These Vegan Portuguese custard tarts (pastel de nata) are delightful and really easy to put together. Silky smooth and creamy, fragrant with vanilla, filling encased in a crispy puff pastry.
- 120-150 ml / ½ cup + 1-2 more tbsp maple syrup, adjust to taste
- 125 g / 1 cup raw cashews, soaked in boiling water for 30 mins
- 200 g / 7 oz silken tofu (I use Clearspring)
- zest of 1 lemon + 1 tbsp lemon juice
- 2 tsp vanilla paste or vanilla extract
- a pinch of ground saffron (or saffron threads) or a few pinches of turmeric
- 2 tsp cornflour / cornstarch dissolved in 1 tsp water
- 320 g / 11 oz vegan puff pastry*
- oil, to grease the baking tin
- 1 tbsp ground cinnamon mixed with 2 tbsp icing sugar (optional)
- Place 120 ml / ½ cup of maple syrup and drained cashews in a blender. Process until silky smooth (if the mixture is bitsy, keep on processing, it will get smooth eventually even if you have an average blender like mine).
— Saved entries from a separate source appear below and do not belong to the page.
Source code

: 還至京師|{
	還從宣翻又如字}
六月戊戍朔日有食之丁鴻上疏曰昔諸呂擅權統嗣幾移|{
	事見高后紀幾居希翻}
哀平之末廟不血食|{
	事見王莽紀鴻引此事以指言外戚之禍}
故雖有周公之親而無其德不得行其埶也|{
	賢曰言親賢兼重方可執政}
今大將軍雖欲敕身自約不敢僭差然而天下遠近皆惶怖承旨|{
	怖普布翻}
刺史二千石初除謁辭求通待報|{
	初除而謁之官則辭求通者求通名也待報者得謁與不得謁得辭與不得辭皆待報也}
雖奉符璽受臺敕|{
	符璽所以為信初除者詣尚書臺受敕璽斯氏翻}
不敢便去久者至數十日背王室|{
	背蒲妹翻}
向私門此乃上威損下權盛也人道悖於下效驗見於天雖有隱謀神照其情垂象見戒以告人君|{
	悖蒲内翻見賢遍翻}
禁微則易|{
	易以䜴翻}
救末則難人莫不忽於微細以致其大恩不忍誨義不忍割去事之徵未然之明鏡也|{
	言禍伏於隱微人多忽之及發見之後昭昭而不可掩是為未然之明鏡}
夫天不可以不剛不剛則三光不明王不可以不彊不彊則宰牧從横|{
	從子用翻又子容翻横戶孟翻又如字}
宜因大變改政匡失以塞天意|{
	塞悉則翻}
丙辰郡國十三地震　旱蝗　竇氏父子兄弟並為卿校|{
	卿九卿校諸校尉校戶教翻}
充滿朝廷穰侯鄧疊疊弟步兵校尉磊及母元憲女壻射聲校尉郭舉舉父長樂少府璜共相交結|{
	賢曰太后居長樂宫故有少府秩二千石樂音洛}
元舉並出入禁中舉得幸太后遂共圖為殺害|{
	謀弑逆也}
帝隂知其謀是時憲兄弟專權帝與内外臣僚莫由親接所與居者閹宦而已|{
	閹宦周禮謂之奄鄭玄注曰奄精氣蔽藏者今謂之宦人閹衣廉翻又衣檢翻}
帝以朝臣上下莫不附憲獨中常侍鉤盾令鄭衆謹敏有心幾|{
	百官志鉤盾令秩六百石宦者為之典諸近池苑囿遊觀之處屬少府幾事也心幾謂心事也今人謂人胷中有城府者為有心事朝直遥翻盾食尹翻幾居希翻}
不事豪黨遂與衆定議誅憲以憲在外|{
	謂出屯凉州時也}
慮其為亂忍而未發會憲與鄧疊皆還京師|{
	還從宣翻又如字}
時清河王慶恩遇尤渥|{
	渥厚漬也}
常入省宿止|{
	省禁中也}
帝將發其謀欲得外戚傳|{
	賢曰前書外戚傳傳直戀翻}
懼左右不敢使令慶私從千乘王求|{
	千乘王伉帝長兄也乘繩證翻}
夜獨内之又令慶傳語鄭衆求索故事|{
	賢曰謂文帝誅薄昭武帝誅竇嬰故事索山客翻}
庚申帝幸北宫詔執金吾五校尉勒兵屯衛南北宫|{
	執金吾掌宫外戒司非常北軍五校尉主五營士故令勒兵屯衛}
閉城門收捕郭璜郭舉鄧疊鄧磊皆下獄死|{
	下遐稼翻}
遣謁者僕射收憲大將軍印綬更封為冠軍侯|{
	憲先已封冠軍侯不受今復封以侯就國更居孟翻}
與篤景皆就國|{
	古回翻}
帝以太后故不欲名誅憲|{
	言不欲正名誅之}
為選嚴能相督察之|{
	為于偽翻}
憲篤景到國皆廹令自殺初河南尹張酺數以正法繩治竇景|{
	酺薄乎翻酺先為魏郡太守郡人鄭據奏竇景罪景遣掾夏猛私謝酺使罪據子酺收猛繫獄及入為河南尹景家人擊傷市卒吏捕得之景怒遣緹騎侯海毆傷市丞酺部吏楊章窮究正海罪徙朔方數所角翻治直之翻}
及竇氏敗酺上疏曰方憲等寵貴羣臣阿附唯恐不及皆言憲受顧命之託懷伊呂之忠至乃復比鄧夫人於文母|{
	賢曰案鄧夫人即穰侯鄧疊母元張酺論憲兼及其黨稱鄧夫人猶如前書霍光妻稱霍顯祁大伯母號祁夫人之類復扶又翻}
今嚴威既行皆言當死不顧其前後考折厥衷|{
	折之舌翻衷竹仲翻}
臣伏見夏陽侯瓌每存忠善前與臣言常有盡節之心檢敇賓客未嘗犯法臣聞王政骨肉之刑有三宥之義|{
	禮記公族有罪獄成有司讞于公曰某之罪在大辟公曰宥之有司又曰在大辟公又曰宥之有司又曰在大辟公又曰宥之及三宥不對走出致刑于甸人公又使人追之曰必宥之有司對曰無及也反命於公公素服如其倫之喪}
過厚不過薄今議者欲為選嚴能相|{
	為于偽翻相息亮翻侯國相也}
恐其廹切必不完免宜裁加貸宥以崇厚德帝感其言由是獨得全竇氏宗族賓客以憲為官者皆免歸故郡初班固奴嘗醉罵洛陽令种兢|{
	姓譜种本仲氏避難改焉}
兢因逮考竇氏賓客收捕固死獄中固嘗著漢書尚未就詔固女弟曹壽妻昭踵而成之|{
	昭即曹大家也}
- Add all the remaining ingredients apart from saffron (if using) and cornflour / cornstarch and process until smooth. Sweeten with extra maple syrup to taste, if needed. If you plan on sweetening your pastry (see step 2 of the ASSEMBLY section), this may not be necessary.
- If using saffron to colour the mixture, place it in a tiny bit (a teaspoon) of plant milk and let it sit for a few minutes, then add the golden liquid to the mixture. Go easy on the amount as it’s very potent. Turmeric can be added straight into the blender, but again, do not add too much (1/8 tsp is the maximum amount you will be able to get away with without overpowering the mixture).